Bookshelves line the walls of my office. The room is small, and with the door closed, it feels comfortably claustrophobic with words. Lately my twin daughters pull books from the bottom shelves. They laugh while forming piles of prose and poetry. Transformations by Anne Sexton is splayed next to The Origin of the Brunists by Robert Coover, which smothers The Comedians by Graham Greene. My girls smile, then run away while I assess the wreckage. While returning the books to the shelves, I found Players by Don DeLillo opened to “A Note on the Type.” A colophon.

players

3.
Colophons are sometimes the last words of books; the Greek origin of the word means “finishing stroke.” They are the end credits of literature. Colophons are the ticket out of the imagined world and back to the world of late trains and heating bills. Although often formal and informative, colophons are also peppered with personality. Handwritten colophons first appeared in 6th century manuscripts. The first printed colophon appeared in the second book printed by movable type, the Mainz Psalter, created by Johann Fust and Peter Schoeffer in 1457. The original colophon appears below, in Latin. Here is the translation by Douglas C. McMurtrie, from his comprehensive history: The Book: the Story of Printing & Bookmaking.

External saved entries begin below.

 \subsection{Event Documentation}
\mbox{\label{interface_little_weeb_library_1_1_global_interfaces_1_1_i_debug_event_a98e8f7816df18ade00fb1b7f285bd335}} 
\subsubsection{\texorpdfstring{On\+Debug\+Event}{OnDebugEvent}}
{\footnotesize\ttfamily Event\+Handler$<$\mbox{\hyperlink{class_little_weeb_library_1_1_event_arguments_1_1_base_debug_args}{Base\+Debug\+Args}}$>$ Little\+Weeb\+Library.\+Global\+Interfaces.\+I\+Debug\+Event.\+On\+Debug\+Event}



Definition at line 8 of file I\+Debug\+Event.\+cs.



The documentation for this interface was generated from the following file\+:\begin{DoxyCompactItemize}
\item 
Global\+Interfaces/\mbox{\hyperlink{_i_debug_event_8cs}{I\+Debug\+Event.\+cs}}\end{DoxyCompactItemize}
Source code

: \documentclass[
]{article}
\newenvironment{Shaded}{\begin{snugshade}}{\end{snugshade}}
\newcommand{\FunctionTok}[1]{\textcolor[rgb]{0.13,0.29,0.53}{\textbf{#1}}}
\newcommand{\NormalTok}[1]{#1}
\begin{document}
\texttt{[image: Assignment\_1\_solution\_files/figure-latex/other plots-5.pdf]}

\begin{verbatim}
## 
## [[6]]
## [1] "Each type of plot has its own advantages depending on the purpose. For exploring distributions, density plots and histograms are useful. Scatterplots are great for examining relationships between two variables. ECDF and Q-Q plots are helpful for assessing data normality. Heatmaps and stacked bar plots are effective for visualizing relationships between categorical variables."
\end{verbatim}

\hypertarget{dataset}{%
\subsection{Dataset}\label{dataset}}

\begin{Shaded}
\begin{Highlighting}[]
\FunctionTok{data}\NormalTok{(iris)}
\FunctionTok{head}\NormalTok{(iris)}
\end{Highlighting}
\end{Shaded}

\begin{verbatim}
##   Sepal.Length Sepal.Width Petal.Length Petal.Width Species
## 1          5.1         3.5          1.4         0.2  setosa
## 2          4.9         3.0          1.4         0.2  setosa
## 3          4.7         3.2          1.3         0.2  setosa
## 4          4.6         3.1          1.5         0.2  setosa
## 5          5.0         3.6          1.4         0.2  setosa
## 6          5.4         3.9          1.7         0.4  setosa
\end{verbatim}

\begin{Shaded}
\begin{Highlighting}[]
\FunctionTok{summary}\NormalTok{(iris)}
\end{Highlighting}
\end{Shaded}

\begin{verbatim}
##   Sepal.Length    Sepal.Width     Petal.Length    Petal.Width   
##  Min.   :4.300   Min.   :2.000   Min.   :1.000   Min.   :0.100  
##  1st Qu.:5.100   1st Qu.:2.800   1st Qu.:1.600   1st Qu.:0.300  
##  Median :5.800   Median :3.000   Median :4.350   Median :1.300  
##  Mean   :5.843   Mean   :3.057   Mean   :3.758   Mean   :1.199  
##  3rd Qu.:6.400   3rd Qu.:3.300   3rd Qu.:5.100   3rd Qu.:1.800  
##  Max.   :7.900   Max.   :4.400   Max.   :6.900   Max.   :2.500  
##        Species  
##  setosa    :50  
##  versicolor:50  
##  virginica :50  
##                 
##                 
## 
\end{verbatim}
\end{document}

The present copy of the Psalms, adorned with beauty of capital letters, and sufficiently marked out with rubrics, has been thus fashioned by an ingenious invention of printing and stamping without any driving of the pen, and to the worship of God has been diligently brought to completion by Johann Fust, a citizen of Mainz, and Peter Schoeffer of Gernsheim, in the year of the Lord 1457, on the vigil of the Feast of the Assumption.

psalter

4.
Three years later, the colophon for Catholicon, a 13th century Latin dictionary written by Joannes Balbus, asserts it was printed “without help of reed, stylus, or pen, but by the wondrous agreement, proportion, and harmony of punches and types.” Wonder. Harmony. Letters.

5.
coverPlayers was published by Alfred A. Knopf in 1977. Fifty years earlier, an essay “Cult of the Colophon” appeared in Publishers Weekly. Skillin & Gay’s Words into Type notes that “In the early days of bookmaking, the colophon appeared on the last page of the book and gave most of the details now shown on the title page,” which accounts for the word’s other usage “for publisher’s device, trademark, or symbol” — elements that have now migrated from the end of the book to the spine and title page. Think The Modern Library colophon of a torchbearer. Jay Satterfield notes the “colophon’s twentieth-century revitalization as a quality trademark was symptomatic of literature’s commodification, although it drew on a tradition of fine printing consciously detached from commercial interests by its aesthetic progenitors.” Usage of colophons “by trade publishers illuminates a modern melding of interests: publishing sought to maintain an air of disinterested dignity associated with art and literature, yet also yearned for sales potential modern commercialization promised.”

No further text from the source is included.